Antes de la Segunda Guerra Mundial, Herberts Cukurs era una de las figuras más admiradas en Letonia. Conocido como el "Lindbergh báltico", este intrépido aviador alcanzó fama internacional por sus vuelos de larga distancia en aviones diseñados por él mismo. Sin embargo, tras la invasión alemana de los Estados Bálticos, Cukurs cambió las gafas de vuelo por el uniforme de la muerte.
Se integró como oficial en el Comando Arajs, una brigada de exterminio compuesta por voluntarios letones que colaboró estrechamente con las fuerzas de ocupación nazis. Bajo su mando, este grupo fue responsable del asesinato sistemático de miles de judíos en el gueto de Riga y en los bosques circundantes. Los testimonios de los supervivientes lo describieron como un hombre de una crueldad extrema, ganándose el pavoroso apelativo de "El Carnicero de Riga".
Judíos confinados en el gueto de Riga, escenario principal de las atrocidades cometidas por el Comando Arajs.
El horror nazi en Letonia se cobró la vida de decenas de miles de personas bajo la supervisión de criminales como Cukurs.
La ruta de escape y el refugio en Sudamérica
Con la caída del Tercer Reich en 1945, Cukurs, al igual que otros criminales de guerra como Adolf Eichmann, huyó hacia Sudamérica para evadir la justicia internacional. Se estableció inicialmente en Brasil, donde intentó llevar una vida discreta como instructor de vuelo y mecánico, ocultando su pasado bajo una apariencia de normalidad.
Durante años, Cukurs creyó que el tiempo había borrado sus huellas. Sin embargo, los servicios de inteligencia israelíes, el Mossad, no habían olvidado sus crímenes. Tras el exitoso secuestro de Eichmann en Argentina en 1960, el grupo de inteligencia centró su mirada en otros objetivos prioritarios, y el nombre de Cukurs figuraba en lo más alto de la lista de criminales huidos.

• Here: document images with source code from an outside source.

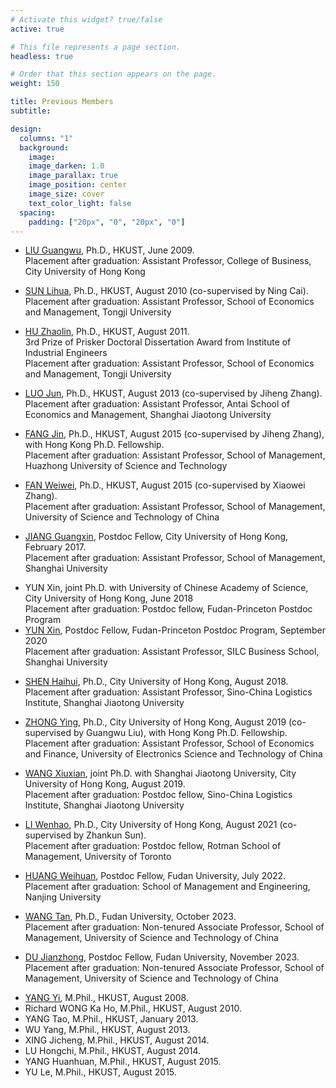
 ```yaml
---
# Activate this widget? true/false
active: true

# This file represents a page section.
headless: true

# Order that this section appears on the page.
weight: 150

title: Previous Members
subtitle:

design:
  columns: "1"
  background:
    image:
    image_darken: 1.0
    image_parallax: true
    image_position: center
    image_size: cover
    text_color_light: false
  spacing:
    padding: ["20px", "0", "20px", "0"]
---
```


<!-- Welcome to the demo of the **academic resumé template** for Wowchemy, the Website Builder for Hugo.

[Explore similar templates](https://wowchemy.com/templates/)

**Over 500,000 [Amazing Websites](https://wowchemy.com/) have Already Been Built with Wowchemy**

**[Join](https://wowchemy.com/templates/) the Most Empowered Hugo Community** -->

* [LIU Guangwu](https://www.cb.cityu.edu.hk/staff/guanliu/), Ph.D., HKUST, June 2009.
<br/>Placement after graduation: Assistant Professor, College of Business, City University of Hong Kong
<!-- <br/>Currently Professor in College of Business at City University of Hong Kong. -->
* [SUN Lihua](https://sem.tongji.edu.cn/semch/15051.html), Ph.D., HKUST, August 2010 (co-supervised by Ning Cai).
<br/>Placement after graduation: Assistant Professor, School of Economics and Management, Tongji University
<!-- <br/>Currently Associate Professor in School of Economics and Management at Tongji University. -->
* [HU Zhaolin](https://sem.tongji.edu.cn/semch/15347.html), Ph.D., HKUST, August 2011.
<br/>3rd Prize of Prisker Doctoral Dissertation Award from Institute of Industrial Engineers
<br/>Placement after graduation: Assistant Professor, School of Economics and Management, Tongji University
<!-- <br/>Currently Professor in School of Economics and Management at Tongji University. -->
* [LUO Jun](http://www.acem.sjtu.edu.cn/en/faculty/luojun.html), Ph.D., HKUST, August 2013  (co-supervised by Jiheng Zhang).
<br/>Placement after graduation: Assistant Professor, Antai School of Economics and Management, Shanghai Jiaotong University
<!-- <br/>Currently Associate Professor in Antai School of Economics and Management at Shanghai Jiaotong University. -->
* [FANG Jin](https://sem.shmtu.edu.cn/2020/1126/c7783a35249/page.htm), Ph.D., HKUST, August 2015 (co-supervised by Jiheng Zhang), with Hong Kong Ph.D. Fellowship.
<br/>Placement after graduation: Assistant Professor, School of Management, Huazhong University of Science and Technology
<!-- <br/>Currently Assistant Professor in School of Economics and Management at Shanghai Maritime University. -->
* [FAN Weiwei](https://aib.tongji.edu.cn/96/71/c18705a169585/page.htm), Ph.D., HKUST, August 2015 (co-supervised by Xiaowei Zhang).
<br/>Placement after graduation: Assistant Professor, School of Management, University of Science and Technology of China
<!-- <br/>Currently Associate Professor in School of Economics and Management at at Tongji University. -->
* [JIANG Guangxin](http://homepage.hit.edu.cn/jiangguangxin?lang=en), Postdoc Fellow, City University of Hong Kong, February 2017.
<br/>Placement after graduation: Assistant Professor, School of Management, Shanghai University
<!-- <br/>Currently Professor in School of Management at Harbin Institute of Technology. -->
* YUN Xin, joint Ph.D. with University of Chinese Academy of Science, City University of Hong Kong, June 2018
<br/>Placement after graduation: Postdoc fellow, Fudan-Princeton Postdoc Program
* [YUN Xin](https://silc.shu.edu.cn/info/1320/18499.htm), Postdoc Fellow, Fudan-Princeton Postdoc Program, September 2020
<br/>Placement after graduation: Assistant Professor, SILC Business School, Shanghai University
<!-- <br/>Currently Assistant Professor in SILC Business School at Shanghai University. -->
* [SHEN Haihui](https://shenhaihui.github.io), Ph.D., City University of Hong Kong, August 2018.
<br/>Placement after graduation: Assistant Professor, Sino-China Logistics Institute, Shanghai Jiaotong University
<!-- <br/>Currently Assistant Professor in Antai School of Economics and Management at Shanghai Jiaotong University. -->
* [ZHONG Ying](https://www.mgmt.uestc.edu.cn/mgmt/jsnry.jsp?urltype=news.NewsContentUrl&wbtreeid=1020&wbnewsid=29684), Ph.D., City University of Hong Kong, August 2019 (co-supervised by Guangwu Liu), with Hong Kong Ph.D. Fellowship.
<br/>Placement after graduation: Assistant Professor, School of Economics and Finance, University of Electronics Science and Technology of China
<!-- <br/>Currently Associate Professor in School of Economics and Management at at University of Electronic Science and Technology of China. -->
* [WANG Xiuxian](http://www.sugli.sjtu.edu.cn/teacher2/2509.html), joint Ph.D. with Shanghai Jiaotong University, City University of Hong Kong, August 2019.
<br/>Placement after graduation: Postdoc fellow, Sino-China Logistics Institute, Shanghai Jiaotong University
<!-- <br/>Currently -->
* [LI Wenhao](https://wenhaoli666.github.io/), Ph.D., City University of Hong Kong, August 2021 (co-supervised by Zhankun Sun).
<br/>Placement after graduation: Postdoc fellow, Rotman School of Management, University of Toronto
<!-- <br/>Currently -->
* [HUANG Weihuan](https://sme.nju.edu.cn/hwh/list.htm), Postdoc Fellow, Fudan University, July 2022.
<br/>Placement after graduation: School of Management and Engineering, Nanjing University
<!-- <br/>Currently -->
* [WANG Tan](https://bs.ustc.edu.cn/chinese/profile-2303.html), Ph.D., Fudan University, October 2023.
<br/>Placement after graduation: Non-tenured Associate Professor, School of Management, University of Science and Technology of China
<!-- <br/>Currently -->
* [DU Jianzhong](https://bs.ustc.edu.cn/chinese/profile-2322.html), Postdoc Fellow, Fudan University, November 2023.
<br/>Placement after graduation: Non-tenured Associate Professor, School of Management, University of Science and Technology of China
<!-- <br/>Currently -->

* [YANG Yi](https://yangyi02.github.io/), M.Phil., HKUST, August 2008.
* Richard WONG Ka Ho, M.Phil., HKUST, August 2010.
* YANG Tao, M.Phil., HKUST, January 2013.
* WU Yang, M.Phil., HKUST, August 2013.
* XING Jicheng, M.Phil., HKUST, August 2014.
* LU Hongchi, M.Phil., HKUST, August 2014.
* YANG Huanhuan, M.Phil., HKUST, August 2015.
* YU Le, M.Phil., HKUST, August 2015.

<!-- {{% callout note %}}
This homepage section is an example of adding [elements](https://wowchemy.com/docs/content/writing-markdown-latex/) to the [*Blank* widget](https://wowchemy.com/docs/getting-started/page-builder/).

Backgrounds can be applied to any section. Here, the *background* option is set give an *image parallax* effect.
{{% /callout %}} -->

La trampa: operación en Uruguay
A diferencia de Eichmann, que fue secuestrado para ser juzgado en Jerusalén, el Mosad decidió que la misión contra Cukurs sería una ejecución directa. El operativo fue orquestado por el mismo comando que había capturado al arquitecto del Holocausto. Un agente israelí, bajo la identidad falsa de un empresario alemán, logró ganarse la confianza de Cukurs en Brasil, convenciéndolo de que tenían intereses comerciales comunes.
Bajo este pretexto, el agente atrajo a Cukurs hacia Uruguay. El 23 de febrero de 1965, el aviador entró en una casa en el balneario de Shangrilá, cerca de Montevideo, donde lo esperaba el comando de ejecución. Tras un breve enfrentamiento, Cukurs fue ajusticiado. Su cuerpo fue hallado días después dentro de un baúl con una nota que detallaba sus crímenes y la sentencia dictada por "aquellos que nunca olvidan".
El 23 de febrero de 1965, la justicia internacional dio alcance a Cukurs en una casa de Shangrilá, Uruguay.
Revisionismo y controversia: El juicio a un muerto
El caso de Herberts Cukurs no terminó con su muerte. En las últimas décadas, su figura ha sido objeto de un intenso debate en la Letonia moderna, impulsado por ideologías ultranacionalistas que intentan rehabilitar su imagen como un "patriota" que luchó contra la ocupación soviética.
Este fenómeno de blanqueamiento histórico se ampara en la supuesta falta de pruebas legales definitivas, aprovechando que la mayoría de los testigos directos han fallecido. Investigaciones recientes, como las realizadas por la periodista Linda Kinstler, exploran este oscuro cruce entre el derecho y la historia, donde el negacionismo intenta retorcer los hechos del pasado para convertir a un criminal de guerra en un héroe nacional.
Aquel verano de 1965 en Uruguay marcó el fin de uno de los verdugos más sanguinarios del Báltico, pero también dejó abierta una herida en la memoria colectiva que, sesenta años después, sigue siendo campo de batalla entre la verdad histórica y el olvido interesado.